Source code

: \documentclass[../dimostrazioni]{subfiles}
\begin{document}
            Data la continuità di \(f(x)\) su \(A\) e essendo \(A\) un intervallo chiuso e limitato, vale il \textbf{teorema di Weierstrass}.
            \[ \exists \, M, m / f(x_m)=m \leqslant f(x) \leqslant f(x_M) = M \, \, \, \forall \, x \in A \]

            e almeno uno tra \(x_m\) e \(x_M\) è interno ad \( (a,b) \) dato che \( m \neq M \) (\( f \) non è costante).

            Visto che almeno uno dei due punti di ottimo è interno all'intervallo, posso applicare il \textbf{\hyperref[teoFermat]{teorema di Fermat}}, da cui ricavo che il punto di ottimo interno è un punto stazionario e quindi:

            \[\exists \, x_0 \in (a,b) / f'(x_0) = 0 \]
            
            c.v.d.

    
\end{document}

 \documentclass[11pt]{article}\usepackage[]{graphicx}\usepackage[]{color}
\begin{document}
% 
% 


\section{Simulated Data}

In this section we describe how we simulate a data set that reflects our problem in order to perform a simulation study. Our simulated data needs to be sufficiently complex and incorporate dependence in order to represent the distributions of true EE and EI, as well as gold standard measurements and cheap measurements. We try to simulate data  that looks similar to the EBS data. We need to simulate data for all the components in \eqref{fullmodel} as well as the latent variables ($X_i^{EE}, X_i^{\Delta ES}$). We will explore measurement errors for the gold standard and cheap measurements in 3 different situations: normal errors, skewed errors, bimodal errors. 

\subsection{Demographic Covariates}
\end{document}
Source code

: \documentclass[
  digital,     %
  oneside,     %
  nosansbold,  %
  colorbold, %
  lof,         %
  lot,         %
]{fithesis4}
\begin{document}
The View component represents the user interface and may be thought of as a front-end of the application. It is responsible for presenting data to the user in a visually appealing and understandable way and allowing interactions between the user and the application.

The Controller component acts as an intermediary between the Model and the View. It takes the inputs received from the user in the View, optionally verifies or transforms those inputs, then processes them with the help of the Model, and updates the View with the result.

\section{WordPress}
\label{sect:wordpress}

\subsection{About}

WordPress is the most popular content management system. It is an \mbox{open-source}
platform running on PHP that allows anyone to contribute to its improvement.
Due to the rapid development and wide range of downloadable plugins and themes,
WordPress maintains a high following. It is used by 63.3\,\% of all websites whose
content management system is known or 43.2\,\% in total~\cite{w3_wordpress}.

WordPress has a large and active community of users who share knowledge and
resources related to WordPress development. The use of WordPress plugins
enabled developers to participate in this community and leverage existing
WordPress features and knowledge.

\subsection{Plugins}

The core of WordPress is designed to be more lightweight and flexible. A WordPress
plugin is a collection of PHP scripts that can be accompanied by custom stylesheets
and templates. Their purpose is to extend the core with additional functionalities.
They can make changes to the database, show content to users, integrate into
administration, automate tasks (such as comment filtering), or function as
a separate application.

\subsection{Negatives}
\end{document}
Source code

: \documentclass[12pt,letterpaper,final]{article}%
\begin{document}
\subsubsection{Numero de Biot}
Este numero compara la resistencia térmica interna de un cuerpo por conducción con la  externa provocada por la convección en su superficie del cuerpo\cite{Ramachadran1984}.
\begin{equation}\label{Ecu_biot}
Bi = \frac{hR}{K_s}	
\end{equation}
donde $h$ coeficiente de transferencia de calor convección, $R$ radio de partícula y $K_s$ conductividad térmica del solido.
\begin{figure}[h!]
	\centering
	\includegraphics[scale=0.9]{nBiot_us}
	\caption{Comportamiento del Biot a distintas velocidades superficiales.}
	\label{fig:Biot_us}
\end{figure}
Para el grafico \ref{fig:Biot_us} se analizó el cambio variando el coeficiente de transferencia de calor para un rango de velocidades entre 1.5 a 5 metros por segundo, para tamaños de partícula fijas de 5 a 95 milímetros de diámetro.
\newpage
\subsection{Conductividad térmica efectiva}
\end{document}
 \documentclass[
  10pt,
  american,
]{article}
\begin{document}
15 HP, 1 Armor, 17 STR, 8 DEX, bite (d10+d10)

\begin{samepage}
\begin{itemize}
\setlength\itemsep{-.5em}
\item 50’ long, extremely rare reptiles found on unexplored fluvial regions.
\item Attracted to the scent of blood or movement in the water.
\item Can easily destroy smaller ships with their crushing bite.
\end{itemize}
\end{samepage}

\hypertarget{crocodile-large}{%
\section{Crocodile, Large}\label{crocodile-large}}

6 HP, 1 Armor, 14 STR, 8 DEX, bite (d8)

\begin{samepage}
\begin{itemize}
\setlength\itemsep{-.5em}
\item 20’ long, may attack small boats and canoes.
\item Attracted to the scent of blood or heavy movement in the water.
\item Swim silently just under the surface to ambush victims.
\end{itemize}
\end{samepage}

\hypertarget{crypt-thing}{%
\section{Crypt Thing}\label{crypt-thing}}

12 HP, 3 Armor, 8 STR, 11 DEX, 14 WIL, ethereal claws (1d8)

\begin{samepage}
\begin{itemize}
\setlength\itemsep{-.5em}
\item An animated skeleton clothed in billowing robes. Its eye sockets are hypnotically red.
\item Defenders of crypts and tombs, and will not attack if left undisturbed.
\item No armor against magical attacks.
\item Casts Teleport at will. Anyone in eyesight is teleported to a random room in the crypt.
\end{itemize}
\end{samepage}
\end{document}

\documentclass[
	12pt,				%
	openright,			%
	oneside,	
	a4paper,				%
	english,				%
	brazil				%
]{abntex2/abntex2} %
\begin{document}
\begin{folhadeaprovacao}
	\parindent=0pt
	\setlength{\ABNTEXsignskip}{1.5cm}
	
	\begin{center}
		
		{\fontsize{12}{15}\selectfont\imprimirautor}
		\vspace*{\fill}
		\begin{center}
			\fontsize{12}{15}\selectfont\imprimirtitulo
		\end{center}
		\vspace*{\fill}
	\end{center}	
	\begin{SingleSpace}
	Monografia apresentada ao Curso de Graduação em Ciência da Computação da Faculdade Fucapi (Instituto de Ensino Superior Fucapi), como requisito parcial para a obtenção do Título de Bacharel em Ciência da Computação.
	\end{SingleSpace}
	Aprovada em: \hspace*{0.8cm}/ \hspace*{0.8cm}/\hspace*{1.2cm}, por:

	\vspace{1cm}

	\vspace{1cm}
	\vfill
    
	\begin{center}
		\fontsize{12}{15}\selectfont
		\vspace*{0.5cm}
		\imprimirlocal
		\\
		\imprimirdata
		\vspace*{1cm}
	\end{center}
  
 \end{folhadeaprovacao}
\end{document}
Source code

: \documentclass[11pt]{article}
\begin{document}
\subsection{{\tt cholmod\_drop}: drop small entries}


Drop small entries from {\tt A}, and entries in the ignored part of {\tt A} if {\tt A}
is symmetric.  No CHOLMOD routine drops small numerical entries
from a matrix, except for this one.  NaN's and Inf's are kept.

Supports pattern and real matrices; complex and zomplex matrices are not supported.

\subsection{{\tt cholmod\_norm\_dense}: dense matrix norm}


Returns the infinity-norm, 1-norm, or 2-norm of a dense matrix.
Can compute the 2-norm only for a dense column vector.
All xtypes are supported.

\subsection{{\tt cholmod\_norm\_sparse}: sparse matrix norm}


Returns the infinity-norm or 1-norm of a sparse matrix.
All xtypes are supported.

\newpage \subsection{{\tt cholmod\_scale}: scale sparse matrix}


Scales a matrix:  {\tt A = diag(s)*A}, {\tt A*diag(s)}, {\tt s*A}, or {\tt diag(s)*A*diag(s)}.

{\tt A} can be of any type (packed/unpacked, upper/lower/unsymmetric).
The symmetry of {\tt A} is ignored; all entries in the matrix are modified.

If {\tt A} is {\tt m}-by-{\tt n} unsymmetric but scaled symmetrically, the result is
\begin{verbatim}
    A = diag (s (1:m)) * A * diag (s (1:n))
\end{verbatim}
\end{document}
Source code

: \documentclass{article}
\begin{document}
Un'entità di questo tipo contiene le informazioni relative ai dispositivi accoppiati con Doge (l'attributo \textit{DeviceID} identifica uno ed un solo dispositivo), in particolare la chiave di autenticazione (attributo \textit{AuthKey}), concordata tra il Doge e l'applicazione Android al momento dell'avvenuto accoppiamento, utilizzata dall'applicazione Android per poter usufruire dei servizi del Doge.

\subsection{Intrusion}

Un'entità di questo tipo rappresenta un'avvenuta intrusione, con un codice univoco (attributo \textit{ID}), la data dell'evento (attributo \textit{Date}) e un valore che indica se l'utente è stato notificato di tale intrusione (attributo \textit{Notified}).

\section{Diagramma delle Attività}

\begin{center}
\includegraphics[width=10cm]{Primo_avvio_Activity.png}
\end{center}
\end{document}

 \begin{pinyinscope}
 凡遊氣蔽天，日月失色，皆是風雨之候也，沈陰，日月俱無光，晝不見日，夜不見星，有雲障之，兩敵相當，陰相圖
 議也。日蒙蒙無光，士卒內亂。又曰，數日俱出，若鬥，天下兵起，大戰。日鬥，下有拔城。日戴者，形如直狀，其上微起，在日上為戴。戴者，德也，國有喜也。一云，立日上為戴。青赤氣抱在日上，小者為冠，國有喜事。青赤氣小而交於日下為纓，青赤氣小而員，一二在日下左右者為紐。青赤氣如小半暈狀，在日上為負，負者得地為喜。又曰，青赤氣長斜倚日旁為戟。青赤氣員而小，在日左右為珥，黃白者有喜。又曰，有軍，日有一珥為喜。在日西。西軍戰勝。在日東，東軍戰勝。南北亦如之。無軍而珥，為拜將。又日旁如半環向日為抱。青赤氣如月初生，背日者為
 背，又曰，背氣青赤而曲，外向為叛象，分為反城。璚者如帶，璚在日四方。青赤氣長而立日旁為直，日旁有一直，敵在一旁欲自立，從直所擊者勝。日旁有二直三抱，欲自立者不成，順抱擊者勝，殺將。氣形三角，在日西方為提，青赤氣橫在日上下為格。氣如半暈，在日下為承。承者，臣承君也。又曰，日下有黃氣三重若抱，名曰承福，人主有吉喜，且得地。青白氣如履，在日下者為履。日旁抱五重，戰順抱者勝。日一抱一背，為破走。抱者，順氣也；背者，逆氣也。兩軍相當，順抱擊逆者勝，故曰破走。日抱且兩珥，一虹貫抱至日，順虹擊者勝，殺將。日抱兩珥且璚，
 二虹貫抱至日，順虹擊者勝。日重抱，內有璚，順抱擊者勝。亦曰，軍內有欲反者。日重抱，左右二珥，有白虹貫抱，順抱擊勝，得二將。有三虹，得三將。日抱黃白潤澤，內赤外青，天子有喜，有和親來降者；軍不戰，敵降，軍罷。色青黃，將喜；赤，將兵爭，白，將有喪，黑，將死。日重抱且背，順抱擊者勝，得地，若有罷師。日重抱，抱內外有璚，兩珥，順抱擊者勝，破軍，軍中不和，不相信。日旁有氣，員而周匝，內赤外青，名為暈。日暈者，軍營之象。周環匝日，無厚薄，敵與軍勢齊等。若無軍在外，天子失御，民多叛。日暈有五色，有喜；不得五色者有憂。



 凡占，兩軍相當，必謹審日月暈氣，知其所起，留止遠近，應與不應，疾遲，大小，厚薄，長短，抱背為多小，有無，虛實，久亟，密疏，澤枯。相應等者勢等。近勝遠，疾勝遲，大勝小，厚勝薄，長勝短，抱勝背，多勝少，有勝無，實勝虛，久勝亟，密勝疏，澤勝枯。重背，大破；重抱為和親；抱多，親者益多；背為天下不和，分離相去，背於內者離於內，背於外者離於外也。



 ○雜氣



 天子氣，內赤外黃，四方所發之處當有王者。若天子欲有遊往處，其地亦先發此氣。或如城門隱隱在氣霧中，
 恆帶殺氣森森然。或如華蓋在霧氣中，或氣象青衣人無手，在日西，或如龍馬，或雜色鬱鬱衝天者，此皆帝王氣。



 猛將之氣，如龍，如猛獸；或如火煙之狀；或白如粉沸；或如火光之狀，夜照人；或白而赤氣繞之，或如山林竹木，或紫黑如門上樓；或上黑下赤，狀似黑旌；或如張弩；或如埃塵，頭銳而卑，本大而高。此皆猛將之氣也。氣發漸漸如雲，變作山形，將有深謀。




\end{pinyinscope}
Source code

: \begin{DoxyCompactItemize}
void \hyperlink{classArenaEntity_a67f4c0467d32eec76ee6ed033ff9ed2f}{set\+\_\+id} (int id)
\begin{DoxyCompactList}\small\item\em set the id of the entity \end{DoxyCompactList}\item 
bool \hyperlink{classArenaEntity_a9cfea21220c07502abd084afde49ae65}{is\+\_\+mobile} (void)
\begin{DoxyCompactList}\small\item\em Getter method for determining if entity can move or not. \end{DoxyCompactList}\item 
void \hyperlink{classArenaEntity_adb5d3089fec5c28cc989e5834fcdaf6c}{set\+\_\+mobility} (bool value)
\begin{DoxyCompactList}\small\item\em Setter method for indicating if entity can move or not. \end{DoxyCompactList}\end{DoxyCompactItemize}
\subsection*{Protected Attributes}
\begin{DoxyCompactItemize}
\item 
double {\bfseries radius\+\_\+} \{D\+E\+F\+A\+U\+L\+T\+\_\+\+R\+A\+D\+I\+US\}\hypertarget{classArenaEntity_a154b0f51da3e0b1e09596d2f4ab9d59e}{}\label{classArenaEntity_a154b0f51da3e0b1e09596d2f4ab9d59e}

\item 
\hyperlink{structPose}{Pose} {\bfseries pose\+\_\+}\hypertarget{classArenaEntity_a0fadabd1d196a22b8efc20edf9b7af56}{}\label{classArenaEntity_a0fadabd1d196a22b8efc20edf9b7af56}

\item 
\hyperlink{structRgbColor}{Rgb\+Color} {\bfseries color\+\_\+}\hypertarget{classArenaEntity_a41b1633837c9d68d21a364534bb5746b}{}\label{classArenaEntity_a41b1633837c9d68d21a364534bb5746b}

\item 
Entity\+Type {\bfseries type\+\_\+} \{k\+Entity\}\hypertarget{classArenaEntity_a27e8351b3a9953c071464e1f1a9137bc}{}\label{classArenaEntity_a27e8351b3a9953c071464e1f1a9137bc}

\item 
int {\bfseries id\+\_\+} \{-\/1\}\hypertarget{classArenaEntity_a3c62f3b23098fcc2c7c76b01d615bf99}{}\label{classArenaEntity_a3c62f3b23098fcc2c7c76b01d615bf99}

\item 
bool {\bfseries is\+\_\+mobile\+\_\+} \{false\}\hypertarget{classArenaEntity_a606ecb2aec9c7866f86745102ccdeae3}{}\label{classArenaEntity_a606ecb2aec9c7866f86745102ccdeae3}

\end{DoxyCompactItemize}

-*-

• _WORK ORDER_:
Going through the listing above, copy out every line that has the string "large".

• _REPLY TO THE EXERCISE_:
WordPress has a large and active community of users who share knowledge and
\hypertarget{crocodile-large}{%
\section{Crocodile, Large}\label{crocodile-large}}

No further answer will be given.